When Size Isn’t Everything: Why Sapient’s 27M-Parameter HRM Matters for Small Models & AGI
What is HRM (and why we should care)
Singapore’s Sapient Intelligence introduced the Hierarchical Reasoning Model (HRM) — a 27M-parameter, brain-inspired, multi-timescale recurrent architecture trained with just 1,000 examples and no pre-training. According to the authors (arxiv.org), HRM outperforms GPT-o3-mini and Claude on the ARC-AGI benchmark, a test designed to measure genuine inductive reasoning rather than pattern replication.
The design mirrors cognitive neuroscience: the brain separates slow, global planning from fast, fine-grained execution. HRM encodes these separate timescales directly into its architecture.

Empirical Results
Sapient reports:
- ARC-AGI: HRM surpasses o3-mini-high, Claude 3.7 (8K), and DeepSeek R1 on Sapient’s internal ARC-AGI evaluations (coverage).
- Structured reasoning tasks: Near-perfect results on Sudoku-Extreme and 30×30 Maze-Hard, where chain-of-thought-dependent LLMs typically break down.
- Efficiency profile:
- ~1,000 labeled examples
- Zero pre-training
- No chain-of-thought supervision
- Single-pass inference
- Over 90% reduction in compute relative to typical LLM reasoning pipelines (ACN Newswire)
The data suggests that architectural inductive bias can outperform sheer parameter scale.
How HRM Works
Hierarchical, Multi-Timescale Architecture
HRM is composed of two interconnected recurrent modules:

High-Level Planner
Slow, abstract reasoning. Responsible for decomposing tasks and constructing coarse strategies.Low-Level Executor
Fast, detail-oriented operations. Executes logical steps required to satisfy the planner’s subgoals.
This coupled dynamic creates effective depth similar to a deep transformer stack, but with orders of magnitude fewer parameters.

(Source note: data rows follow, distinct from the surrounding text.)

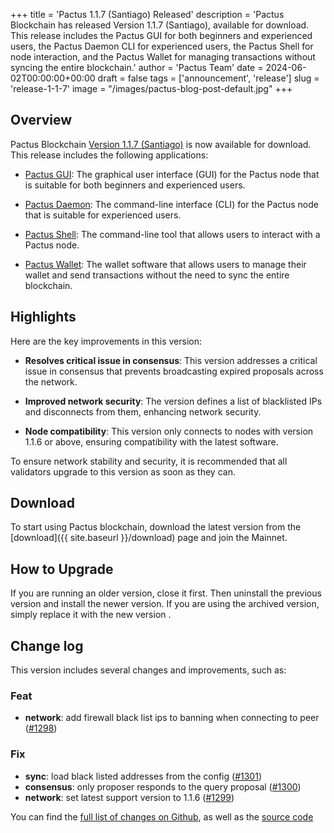 +++
title = 'Pactus 1.1.7 (Santiago) Released'
description = 'Pactus Blockchain has released Version 1.1.7 (Santiago), available for download. This release includes the Pactus GUI for both beginners and experienced users, the Pactus Daemon CLI for experienced users, the Pactus Shell for node interaction, and the Pactus Wallet for managing transactions without syncing the entire blockchain.'
author = 'Pactus Team'
date = 2024-06-02T00:00:00+00:00
draft = false
tags = ['announcement', 'release']
slug = 'release-1-1-7'
image = "/images/pactus-blog-post-default.jpg"
+++

## Overview

Pactus Blockchain [Version 1.1.7 (Santiago)](https://github.com/pactus-project/pactus/releases/tag/v1.1.7)
is now available for download.
This release includes the following applications:

- [Pactus GUI](https://docs.pactus.org/get-started/pactus-gui/):
  The graphical user interface (GUI) for the Pactus node that is suitable
  for both beginners and experienced users.

- [Pactus Daemon](https://docs.pactus.org/get-started/pactus-daemon/):
  The command-line interface (CLI) for the Pactus node that is suitable for experienced users.

- [Pactus Shell](https://docs.pactus.org/tutorials/pactus-shell/):
  The command-line tool that allows users to interact with a Pactus node.

- [Pactus Wallet](https://docs.pactus.org/tutorials/pactus-wallet/):
  The wallet software that allows users to manage their wallet and send transactions
  without the need to sync the entire blockchain.

## Highlights

Here are the key improvements in this version:

- **Resolves critical issue in consensus**:
  This version addresses a critical issue in consensus that prevents broadcasting expired proposals across the network.

- **Improved network security**:
  The version defines a list of blacklisted IPs and disconnects from them, enhancing network security.

- **Node compatibility**:
  This version only connects to nodes with version 1.1.6 or above, ensuring compatibility with the latest software.

To ensure network stability and security,
it is recommended that all validators upgrade to this version as soon as they can.

## Download

To start using Pactus blockchain, download the latest version from the [download]({{ site.baseurl }}/download)
page and join the Mainnet.

## How to Upgrade

If you are running an older version, close it first.
Then uninstall the previous version and install the newer version.
If you are using the archived version, simply replace it with the new version .

## Change log

This version includes several changes and improvements, such as:

### Feat

- **network**: add firewall black list ips to banning when connecting to peer ([#1298](https://github.com/pactus-project/pactus/pull/1298))

### Fix

- **sync**: load black listed addresses from the config ([#1301](https://github.com/pactus-project/pactus/pull/1301))
- **consensus**: only proposer responds to the query proposal ([#1300](https://github.com/pactus-project/pactus/pull/1300))
- **network**: set latest support version to 1.1.6 ([#1299](https://github.com/pactus-project/pactus/pull/1299))

You can find the [full list of changes on Github](https://github.com/pactus-project/pactus/compare/v1.1.6...v1.1.7),
as well as the [source code](https://github.com/pactus-project/pactus/releases/tag/v1.1.7)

No Chain-of-Thought, No Pre-Training
HRM does not rely on chain-of-thought prompting, large-scale text corpora, or instruction tuning. It performs all reasoning internally and outputs only the final answer.
Benefits include:
- Lower latency
- Lower memory footprint
- Fewer multi-step hallucination/error cascades
- Simplified deployment on constrained hardware
Data & Compute Efficiency
By learning directly from end-to-end examples, HRM avoids:
- Billion-token pre-training cycles
- Long-context inference costs
- Model distillation or supervised CoT pipelines
Limitations and Open Questions
Although compelling, HRM is not a general-purpose language model:
- Domain narrowness: Designed for puzzles and abstract reasoning, not open-domain tasks.
- Reproducibility: Independent results are still sparse.

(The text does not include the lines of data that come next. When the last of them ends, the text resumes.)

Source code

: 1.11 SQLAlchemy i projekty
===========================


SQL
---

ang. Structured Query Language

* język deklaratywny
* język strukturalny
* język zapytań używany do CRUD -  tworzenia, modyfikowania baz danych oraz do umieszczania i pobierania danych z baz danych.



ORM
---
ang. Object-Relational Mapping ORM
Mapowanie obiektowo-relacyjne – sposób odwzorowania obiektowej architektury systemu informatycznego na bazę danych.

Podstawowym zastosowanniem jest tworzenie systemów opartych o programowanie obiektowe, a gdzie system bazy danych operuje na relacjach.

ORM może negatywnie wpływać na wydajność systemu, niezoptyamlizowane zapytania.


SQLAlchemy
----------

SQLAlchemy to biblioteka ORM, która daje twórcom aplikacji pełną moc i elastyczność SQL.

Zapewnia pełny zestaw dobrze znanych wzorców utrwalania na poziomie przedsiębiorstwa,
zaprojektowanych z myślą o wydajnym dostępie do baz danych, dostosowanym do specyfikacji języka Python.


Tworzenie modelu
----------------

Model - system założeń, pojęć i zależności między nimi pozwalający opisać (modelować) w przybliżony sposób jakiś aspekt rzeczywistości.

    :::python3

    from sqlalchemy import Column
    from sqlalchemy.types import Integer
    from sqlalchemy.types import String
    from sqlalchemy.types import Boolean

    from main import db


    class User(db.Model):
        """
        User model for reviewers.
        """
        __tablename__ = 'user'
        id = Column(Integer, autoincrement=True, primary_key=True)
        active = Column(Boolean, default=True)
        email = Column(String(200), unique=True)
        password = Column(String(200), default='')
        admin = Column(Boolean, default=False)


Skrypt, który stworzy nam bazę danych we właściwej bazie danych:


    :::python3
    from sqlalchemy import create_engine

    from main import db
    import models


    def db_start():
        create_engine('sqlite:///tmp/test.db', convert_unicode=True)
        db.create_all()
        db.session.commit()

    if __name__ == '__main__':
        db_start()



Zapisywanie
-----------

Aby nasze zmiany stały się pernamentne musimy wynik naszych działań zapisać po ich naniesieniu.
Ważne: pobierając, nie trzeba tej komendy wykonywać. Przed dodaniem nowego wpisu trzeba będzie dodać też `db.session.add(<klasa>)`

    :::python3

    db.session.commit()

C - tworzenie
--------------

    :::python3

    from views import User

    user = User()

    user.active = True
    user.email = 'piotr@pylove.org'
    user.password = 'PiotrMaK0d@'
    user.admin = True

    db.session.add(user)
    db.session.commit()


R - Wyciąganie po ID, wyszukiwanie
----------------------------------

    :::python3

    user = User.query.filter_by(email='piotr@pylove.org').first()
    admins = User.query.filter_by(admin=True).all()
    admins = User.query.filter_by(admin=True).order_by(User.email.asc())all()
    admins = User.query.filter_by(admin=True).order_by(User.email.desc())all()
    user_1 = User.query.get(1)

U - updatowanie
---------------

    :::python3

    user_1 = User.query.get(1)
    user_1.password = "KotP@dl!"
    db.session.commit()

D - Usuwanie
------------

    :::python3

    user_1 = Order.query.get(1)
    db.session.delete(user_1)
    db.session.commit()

- Generalization: Unclear whether this architecture scales to real-world, noisy environments.
- Opacity: No emitted reasoning trace makes interpretation and debugging harder.

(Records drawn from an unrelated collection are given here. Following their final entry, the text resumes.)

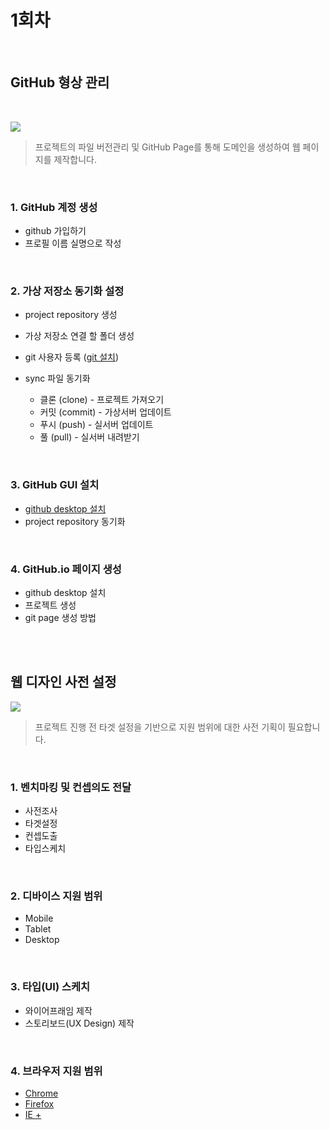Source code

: # 1회차

<br>

## GitHub 형상 관리

<br>

![](https://boostlog-public.s3.us-west-1.amazonaws.com/articles/5ac49c4c5948f700959c9b9a/github-718x266-1522834288644.png)
> 프로젝트의 파일 버전관리 및 GitHub Page를 통해 도메인을 생성하여 웹 페이지를 제작합니다.

<br>

### 1. GitHub 계정 생성
- github 가입하기
- 프로필 이름 실명으로 작성

<br>

### 2. 가상 저장소 동기화 설정
- project repository 생성
- 가상 저장소 연결 할 폴더 생성
- git 사용자 등록 ([git 설치](https://coding-factory.tistory.com/245))
- sync 파일 동기화

  - 클론 (clone) - 프로젝트 가져오기
  - 커밋 (commit) - 가상서버 업데이트
  - 푸시 (push) - 실서버 업데이트
  - 풀 (pull) - 실서버 내려받기

<br>

### 3. GitHub GUI 설치
- [github desktop 설치](https://desktop.github.com/)
- project repository 동기화

<br>

### 4. GitHub.io 페이지 생성
- github desktop 설치
- 프로젝트 생성
- git page 생성 방법

<br>
<br>

## 웹 디자인 사전 설정
![](https://seo-r.jp/wp-content/uploads/services-web-design-380x380.png)
> 프로젝트 진행 전 타겟 설정을 기반으로 지원 범위에 대한 사전 기획이 필요합니다.

<br>

### 1. 벤치마킹 및 컨셉의도 전달
- 사전조사
- 타겟설정
- 컨셉도출
- 타입스케치

<br>

### 2. 디바이스 지원 범위
- Mobile
- Tablet
- Desktop

<br>

### 3. 타입(UI) 스케치
- 와이어프래임 제작
- 스토리보드(UX Design) 제작

<br>

### 4. 브라우저 지원 범위
- [Chrome](https://www.google.com/intl/ko_ALL/chrome/)
- [Firefox](https://www.mozilla.org/ko/firefox/new/)
- [IE +](https://support.microsoft.com/ko-kr/help/17621/internet-explorer-downloads)

<br>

A recent study argues that a 7M-parameter Tiny Recursive Model (TRM) can surpass HRM on ARC-AGI (arxiv.org), hinting that recursion, not hierarchy, may be the core enabler.
Implications: Are Small Models Catching Up?
HRM signals a possible shift in how we think about reasoning systems:
- Compute accessibility: A 27M-parameter reasoning engine can run on laptops, edge devices, and mid-tier servers.
- Sparse-data advantages: Scientific reasoning, robotics, and rare-event domains may benefit from models that do not require massive corpora.
- Hybrid architectures: A small HRM-like module for symbolic reasoning paired with a large LLM for language grounding and world knowledge.

Architectural bias may matter as much as — or more than — raw parameter count.
What to Watch
- Independent replications of ARC-AGI results
- Extensions to messy real-world domains
- LLMs adopting multi-timescale planning modules
- New interpretability techniques for non-CoT models
HRM doesn’t replace large LLMs, but it questions the assumption that scale alone produces genuine reasoning. The next advances may come from architectural choices rather than parameter inflation.